Thymic malignancies are rare epithelial tumors that may be aggressive and difficult to treat.1 Thymomas are usually localized to the anterior mediastinum and are frequently eligible for upfront surgical resection, which is the mainstay of the curative-intent treatment.1 However, approximately 30% of patients present with an advanced tumor at the time of diagnosis, with invasion of neighboring organs, dissemination to the pleura, the pericardium, or less frequently extrathoracic organs. In such cases, chemotherapy has been used both to reduce the tumor burden—possibly allowing subsequent surgery or radiotherapy—and to achieve prolonged disease control. Recurrence after resection may be similarly treated with chemotherapy. Thymic carcinomas, although rare, are usually already advanced at the time of presentation, and systemic therapy is important for almost all of these patients.
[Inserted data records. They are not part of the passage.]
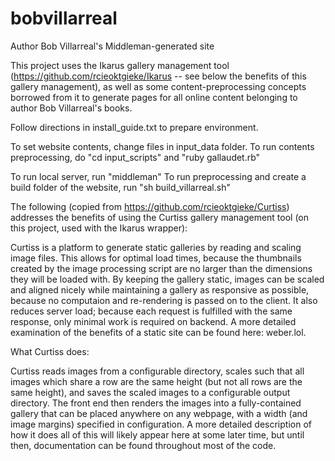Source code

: # bobvillarreal
Author Bob Villarreal's Middleman-generated site

This project uses the Ikarus gallery management tool (https://github.com/rcieoktgieke/Ikarus -- see below the benefits of this gallery management), as well as some content-preprocessing concepts borrowed from it to generate pages for all online content belonging to author Bob Villarreal's books.



Follow directions in install_guide.txt to prepare environment.

To set website contents, change files in input_data folder.
To run contents preprocessing, do "cd input_scripts" and "ruby gallaudet.rb"

To run local server, run "middleman"
To run preprocessing and create a build folder of the website, run "sh build_villarreal.sh"



The following (copied from https://github.com/rcieoktgieke/Curtiss) addresses the benefits of using the Curtiss gallery management tool (on this project, used with the Ikarus wrapper):

Curtiss is a platform to generate static galleries by reading and scaling image files. This allows for optimal load times, because the thumbnails created by the image processing script are no larger than the dimensions they will be loaded with. By keeping the gallery static, images can be scaled and aligned nicely while maintaining a gallery as responsive as possible, because no computaion and re-rendering is passed on to the client. It also reduces server load; because each request is fulfilled with the same response, only minimal work is required on backend. A more detailed examination of the benefits of a static site can be found here: weber.lol.

What Curtiss does:

Curtiss reads images from a configurable directory, scales such that all images which share a row are the same height (but not all rows are the same height), and saves the scaled images to a configurable output directory. The front end then renders the images into a fully-contained gallery that can be placed anywhere on any webpage, with a width (and image margins) specified in configuration. A more detailed description of how it does all of this will likely appear here at some later time, but until then, documentation can be found throughout most of the code.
Knowledge regarding chemotherapy for thymic tumors has mainly been based on retrospective series,2–9 although several prospective trials have also been conducted.10–21 These studies have clearly demonstrated the chemosensitivity of thymoma, and to a lesser extent thymic carcinoma, to various cytotoxic agents and combinations. However, details of patient selection are often lacking (either disease extent or general condition), and the intent of the treatment sequence is often vague. Adoption of a common language and definition of terms is crucial for the International Thymic Malignancies Interest Group (ITMIG) effort to develop a international prospective database of thymic tumors. The article by Huang et al.22 provides definitions for survival and endpoints for recurrences assessment and discusses how to measure response to treatment. Herein, we discuss additional points with regard to chemotherapy, including treatment sequence, general modalities, and impact of corticosteroids.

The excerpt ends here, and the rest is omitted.